Exercise requirements:
Rewrite the full material exactly; no line may be skipped.

Records for this task:
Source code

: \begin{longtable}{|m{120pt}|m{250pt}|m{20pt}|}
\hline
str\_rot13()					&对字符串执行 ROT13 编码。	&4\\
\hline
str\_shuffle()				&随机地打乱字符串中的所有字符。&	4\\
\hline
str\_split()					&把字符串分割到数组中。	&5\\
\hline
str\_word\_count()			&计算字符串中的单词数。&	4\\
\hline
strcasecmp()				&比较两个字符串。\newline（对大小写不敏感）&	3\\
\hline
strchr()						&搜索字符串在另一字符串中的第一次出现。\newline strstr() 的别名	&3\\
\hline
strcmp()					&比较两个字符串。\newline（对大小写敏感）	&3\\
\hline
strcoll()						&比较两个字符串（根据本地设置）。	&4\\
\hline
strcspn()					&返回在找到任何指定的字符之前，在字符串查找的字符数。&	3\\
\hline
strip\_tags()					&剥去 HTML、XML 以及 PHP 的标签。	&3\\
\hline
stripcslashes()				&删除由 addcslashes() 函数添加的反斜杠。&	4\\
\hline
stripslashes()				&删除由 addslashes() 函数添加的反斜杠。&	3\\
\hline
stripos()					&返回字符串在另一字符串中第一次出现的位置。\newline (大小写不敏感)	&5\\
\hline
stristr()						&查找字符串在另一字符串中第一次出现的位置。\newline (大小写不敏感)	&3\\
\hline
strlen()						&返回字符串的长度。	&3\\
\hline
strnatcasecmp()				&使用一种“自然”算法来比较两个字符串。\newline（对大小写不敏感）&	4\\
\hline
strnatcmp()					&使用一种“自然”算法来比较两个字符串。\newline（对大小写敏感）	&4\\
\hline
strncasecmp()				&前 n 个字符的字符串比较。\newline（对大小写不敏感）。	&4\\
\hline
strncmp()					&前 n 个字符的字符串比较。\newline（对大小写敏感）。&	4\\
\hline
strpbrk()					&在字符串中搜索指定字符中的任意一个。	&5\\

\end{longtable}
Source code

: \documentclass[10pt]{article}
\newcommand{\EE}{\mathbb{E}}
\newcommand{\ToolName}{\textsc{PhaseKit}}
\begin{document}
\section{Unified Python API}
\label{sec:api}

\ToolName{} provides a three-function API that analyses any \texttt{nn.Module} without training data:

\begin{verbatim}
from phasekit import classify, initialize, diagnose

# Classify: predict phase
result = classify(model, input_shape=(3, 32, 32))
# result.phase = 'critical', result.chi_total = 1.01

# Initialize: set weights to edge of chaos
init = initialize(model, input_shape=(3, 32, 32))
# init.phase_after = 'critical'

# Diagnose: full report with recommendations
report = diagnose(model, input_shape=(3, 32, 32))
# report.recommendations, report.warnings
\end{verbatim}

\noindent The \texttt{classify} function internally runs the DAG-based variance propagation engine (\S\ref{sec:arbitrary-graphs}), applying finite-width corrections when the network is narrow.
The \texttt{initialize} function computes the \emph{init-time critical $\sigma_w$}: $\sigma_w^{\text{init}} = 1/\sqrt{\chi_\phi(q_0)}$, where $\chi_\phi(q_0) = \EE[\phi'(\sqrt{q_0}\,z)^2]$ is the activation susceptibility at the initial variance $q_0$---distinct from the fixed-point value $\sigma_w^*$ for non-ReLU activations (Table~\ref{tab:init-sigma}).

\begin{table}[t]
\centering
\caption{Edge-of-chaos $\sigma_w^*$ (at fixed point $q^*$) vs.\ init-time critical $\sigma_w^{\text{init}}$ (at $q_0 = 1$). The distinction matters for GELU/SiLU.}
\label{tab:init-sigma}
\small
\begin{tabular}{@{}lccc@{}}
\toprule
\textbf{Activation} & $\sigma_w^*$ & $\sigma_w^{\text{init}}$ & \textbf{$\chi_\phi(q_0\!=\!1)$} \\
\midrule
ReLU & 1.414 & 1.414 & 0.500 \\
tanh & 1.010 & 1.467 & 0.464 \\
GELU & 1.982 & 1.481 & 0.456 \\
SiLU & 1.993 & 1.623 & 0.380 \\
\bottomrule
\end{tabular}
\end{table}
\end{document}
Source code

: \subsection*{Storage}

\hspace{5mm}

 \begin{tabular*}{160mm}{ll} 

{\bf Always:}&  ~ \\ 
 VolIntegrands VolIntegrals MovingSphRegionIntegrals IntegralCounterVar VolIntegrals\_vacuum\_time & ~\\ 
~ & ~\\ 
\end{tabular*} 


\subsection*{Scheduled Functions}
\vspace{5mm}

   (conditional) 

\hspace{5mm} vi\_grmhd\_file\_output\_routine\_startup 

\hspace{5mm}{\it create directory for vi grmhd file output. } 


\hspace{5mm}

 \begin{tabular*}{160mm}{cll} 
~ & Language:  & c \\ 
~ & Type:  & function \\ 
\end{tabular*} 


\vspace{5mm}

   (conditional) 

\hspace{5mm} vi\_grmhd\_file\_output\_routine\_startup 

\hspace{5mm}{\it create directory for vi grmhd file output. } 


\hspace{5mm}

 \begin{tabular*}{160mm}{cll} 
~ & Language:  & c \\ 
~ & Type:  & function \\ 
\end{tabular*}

Task result:
Source code

: \begin{longtable}{|m{120pt}|m{250pt}|m{20pt}|}
\hline
str\_rot13()					&对字符串执行 ROT13 编码。	&4\\
\hline
str\_shuffle()				&随机地打乱字符串中的所有字符。&	4\\
\hline
str\_split()					&把字符串分割到数组中。	&5\\
\hline
str\_word\_count()			&计算字符串中的单词数。&	4\\
\hline
strcasecmp()				&比较两个字符串。\newline（对大小写不敏感）&	3\\
\hline
strchr()						&搜索字符串在另一字符串中的第一次出现。\newline strstr() 的别名	&3\\
\hline
strcmp()					&比较两个字符串。\newline（对大小写敏感）	&3\\
\hline
strcoll()						&比较两个字符串（根据本地设置）。	&4\\
\hline
strcspn()					&返回在找到任何指定的字符之前，在字符串查找的字符数。&	3\\
\hline
strip\_tags()					&剥去 HTML、XML 以及 PHP 的标签。	&3\\
\hline
stripcslashes()				&删除由 addcslashes() 函数添加的反斜杠。&	4\\
\hline
stripslashes()				&删除由 addslashes() 函数添加的反斜杠。&	3\\
\hline
stripos()					&返回字符串在另一字符串中第一次出现的位置。\newline (大小写不敏感)	&5\\
\hline
stristr()						&查找字符串在另一字符串中第一次出现的位置。\newline (大小写不敏感)	&3\\
\hline
strlen()						&返回字符串的长度。	&3\\
\hline
strnatcasecmp()				&使用一种“自然”算法来比较两个字符串。\newline（对大小写不敏感）&	4\\
\hline
strnatcmp()					&使用一种“自然”算法来比较两个字符串。\newline（对大小写敏感）	&4\\
\hline
strncasecmp()				&前 n 个字符的字符串比较。\newline（对大小写不敏感）。	&4\\
\hline
strncmp()					&前 n 个字符的字符串比较。\newline（对大小写敏感）。&	4\\
\hline
strpbrk()					&在字符串中搜索指定字符中的任意一个。	&5\\

\end{longtable}
Source code

: \documentclass[10pt]{article}
\newcommand{\EE}{\mathbb{E}}
\newcommand{\ToolName}{\textsc{PhaseKit}}
\begin{document}
\section{Unified Python API}
\label{sec:api}

\ToolName{} provides a three-function API that analyses any \texttt{nn.Module} without training data:

\begin{verbatim}
from phasekit import classify, initialize, diagnose

# Classify: predict phase
result = classify(model, input_shape=(3, 32, 32))
# result.phase = 'critical', result.chi_total = 1.01

# Initialize: set weights to edge of chaos
init = initialize(model, input_shape=(3, 32, 32))
# init.phase_after = 'critical'

# Diagnose: full report with recommendations
report = diagnose(model, input_shape=(3, 32, 32))
# report.recommendations, report.warnings
\end{verbatim}

\noindent The \texttt{classify} function internally runs the DAG-based variance propagation engine (\S\ref{sec:arbitrary-graphs}), applying finite-width corrections when the network is narrow.
The \texttt{initialize} function computes the \emph{init-time critical $\sigma_w$}: $\sigma_w^{\text{init}} = 1/\sqrt{\chi_\phi(q_0)}$, where $\chi_\phi(q_0) = \EE[\phi'(\sqrt{q_0}\,z)^2]$ is the activation susceptibility at the initial variance $q_0$---distinct from the fixed-point value $\sigma_w^*$ for non-ReLU activations (Table~\ref{tab:init-sigma}).

\begin{table}[t]
\centering
\caption{Edge-of-chaos $\sigma_w^*$ (at fixed point $q^*$) vs.\ init-time critical $\sigma_w^{\text{init}}$ (at $q_0 = 1$). The distinction matters for GELU/SiLU.}
\label{tab:init-sigma}
\small
\begin{tabular}{@{}lccc@{}}
\toprule
\textbf{Activation} & $\sigma_w^*$ & $\sigma_w^{\text{init}}$ & \textbf{$\chi_\phi(q_0\!=\!1)$} \\
\midrule
ReLU & 1.414 & 1.414 & 0.500 \\
tanh & 1.010 & 1.467 & 0.464 \\
GELU & 1.982 & 1.481 & 0.456 \\
SiLU & 1.993 & 1.623 & 0.380 \\
\bottomrule
\end{tabular}
\end{table}
\end{document}
Source code

: \subsection*{Storage}

\hspace{5mm}

 \begin{tabular*}{160mm}{ll} 

{\bf Always:}&  ~ \\ 
 VolIntegrands VolIntegrals MovingSphRegionIntegrals IntegralCounterVar VolIntegrals\_vacuum\_time & ~\\ 
~ & ~\\ 
\end{tabular*} 


\subsection*{Scheduled Functions}
\vspace{5mm}

   (conditional) 

\hspace{5mm} vi\_grmhd\_file\_output\_routine\_startup 

\hspace{5mm}{\it create directory for vi grmhd file output. } 


\hspace{5mm}

 \begin{tabular*}{160mm}{cll} 
~ & Language:  & c \\ 
~ & Type:  & function \\ 
\end{tabular*} 


\vspace{5mm}

   (conditional) 

\hspace{5mm} vi\_grmhd\_file\_output\_routine\_startup 

\hspace{5mm}{\it create directory for vi grmhd file output. } 


\hspace{5mm}

 \begin{tabular*}{160mm}{cll} 
~ & Language:  & c \\ 
~ & Type:  & function \\ 
\end{tabular*}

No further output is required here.